By Leah S. Poniatowski, J.D.
Health care plans provided by the Kaiser Foundation Health Plan of Washington and other carriers did not violate the Patient Protection and Affordable Care Act’s (ACA) (P.L. 111-148) protection against disability discrimination because the plan exclusion for hearing loss or hearing care applied to all insureds, a federal court in Washington ruled, dismissing the insureds’ claim (Schmitt v. Kaiser Foundation Health Plan of Washington, September 14, 2018, Lasnik, R.).
A group of Washington residents had been diagnosed with hearing loss but treatment for that condition had been excluded by their health care plan. The plan, however, provided coverage for cochlear implants. The insureds asserted that they were disabled by their hearing loss and because the policy excluded care for this condition, they were discriminated against because of their disability status in violation of the ACA (section 1557 18116). The Kaiser Foundation and other carriers filed the present motion to dismiss.

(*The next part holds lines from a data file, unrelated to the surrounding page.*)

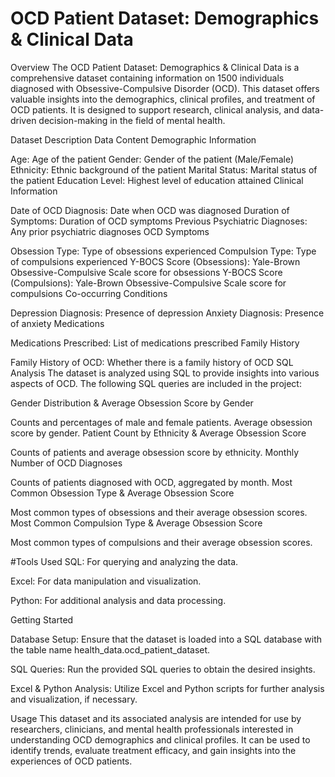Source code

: # OCD Patient Dataset: Demographics & Clinical Data
Overview
The OCD Patient Dataset: Demographics & Clinical Data is a comprehensive dataset containing information on 1500 individuals diagnosed with Obsessive-Compulsive Disorder (OCD). This dataset offers valuable insights into the demographics, clinical profiles, and treatment of OCD patients. It is designed to support research, clinical analysis, and data-driven decision-making in the field of mental health.

Dataset Description
Data Content
Demographic Information

Age: Age of the patient
Gender: Gender of the patient (Male/Female)
Ethnicity: Ethnic background of the patient
Marital Status: Marital status of the patient
Education Level: Highest level of education attained
Clinical Information

Date of OCD Diagnosis: Date when OCD was diagnosed
Duration of Symptoms: Duration of OCD symptoms
Previous Psychiatric Diagnoses: Any prior psychiatric diagnoses
OCD Symptoms

Obsession Type: Type of obsessions experienced
Compulsion Type: Type of compulsions experienced
Y-BOCS Score (Obsessions): Yale-Brown Obsessive-Compulsive Scale score for obsessions
Y-BOCS Score (Compulsions): Yale-Brown Obsessive-Compulsive Scale score for compulsions
Co-occurring Conditions

Depression Diagnosis: Presence of depression
Anxiety Diagnosis: Presence of anxiety
Medications

Medications Prescribed: List of medications prescribed
Family History

Family History of OCD: Whether there is a family history of OCD
SQL Analysis
The dataset is analyzed using SQL to provide insights into various aspects of OCD. The following SQL queries are included in the project:

Gender Distribution & Average Obsession Score by Gender

Counts and percentages of male and female patients.
Average obsession score by gender.
Patient Count by Ethnicity & Average Obsession Score

Counts of patients and average obsession score by ethnicity.
Monthly Number of OCD Diagnoses

Counts of patients diagnosed with OCD, aggregated by month.
Most Common Obsession Type & Average Obsession Score

Most common types of obsessions and their average obsession scores.
Most Common Compulsion Type & Average Obsession Score

Most common types of compulsions and their average obsession scores.


#Tools Used
SQL: For querying and analyzing the data.


Excel: For data manipulation and visualization.


Python: For additional analysis and data processing.


Getting Started

Database Setup: Ensure that the dataset is loaded into a SQL database with the table name health_data.ocd_patient_dataset.

SQL Queries: Run the provided SQL queries to obtain the desired insights.


Excel & Python Analysis: Utilize Excel and Python scripts for further analysis and visualization, if necessary.


Usage
This dataset and its associated analysis are intended for use by researchers, clinicians, and mental health professionals interested in understanding OCD demographics and clinical profiles. It can be used to identify trends, evaluate treatment efficacy, and gain insights into the experiences of OCD patients.
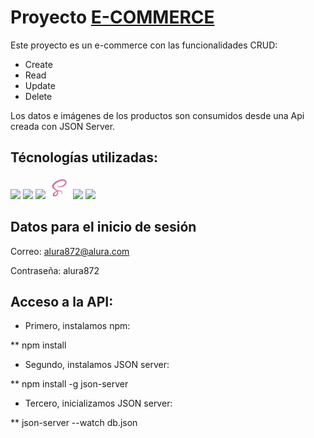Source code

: # Proyecto [E-COMMERCE](https://mateo872.github.io/aluraEcommerce/)

Este proyecto es un e-commerce con las funcionalidades CRUD:

- Create
- Read
- Update
- Delete

Los datos e imágenes de los productos son consumidos desde una Api creada con JSON Server.

## Técnologías utilizadas:

<img src="https://i.imgur.com/sCU1NGd.png" width='36px' > <img src="https://i.imgur.com/QeBiopZ.png" width='36px' > <img src="https://i.imgur.com/7b6G0px.png" width='36px' > <img src="./img/sass.png" width='36px' > <img src="https://i.imgur.com/Ta4iaZz.png" width='36px' > <img src="https://i.imgur.com/OwalXrF.png" width='36px' >

## Datos para el inicio de sesión

Correo: alura872@alura.com

Contraseña: alura872

## Acceso a la API:

- Primero, instalamos npm:

\*\* npm install

- Segundo, instalamos JSON server:

\*\* npm install -g json-server

- Tercero, inicializamos JSON server:

\*\* json-server --watch db.json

Discrimination prohibition. Under the ACA, health care programs receiving federal financial assistance cannot exclude individuals from "participation in, be denied the benefits of, or be subjected to discrimination under, any health program or activity" with respect to section 504 of the Rehabilitation Act (29 U.S.C. §794). Section 504 of the Rehabilitation Act prohibits discrimination on the basis of disability. Additionally, the regulations implementing the ACA also protect disabled individuals (45 C.F.R. § 92.207(a), (b)).
However, not all medical services or treatments are mandated by Congress. Coverage was mandated for ten essential health benefits, which do not include hearing aids or hearing loss services. Accordingly, insurers are not mandated to cover or provide every type of treatment for all medical conditions. HHS also has explained that there is a distinction between what benefits the insurer provides and the requirement that those benefits be provided without discrimination.
Disability discrimination. The court observed that the policy at issue excludes coverage for hearing loss treatment independent of an insured’s disability status, but will cover cochlear implants which assists insureds who have disabling hearing loss. Thus, there was no plausible inference of disability discrimination because all insureds were excluded coverage for hearing loss services. The court explained that the logical conclusion of the insureds’ argument would "automatically [convert] every healthcare policy into a top end, gold-level plan," which was not the goal of the ACA or supporting law. Therefore, the insurer’s motion to dismiss was granted.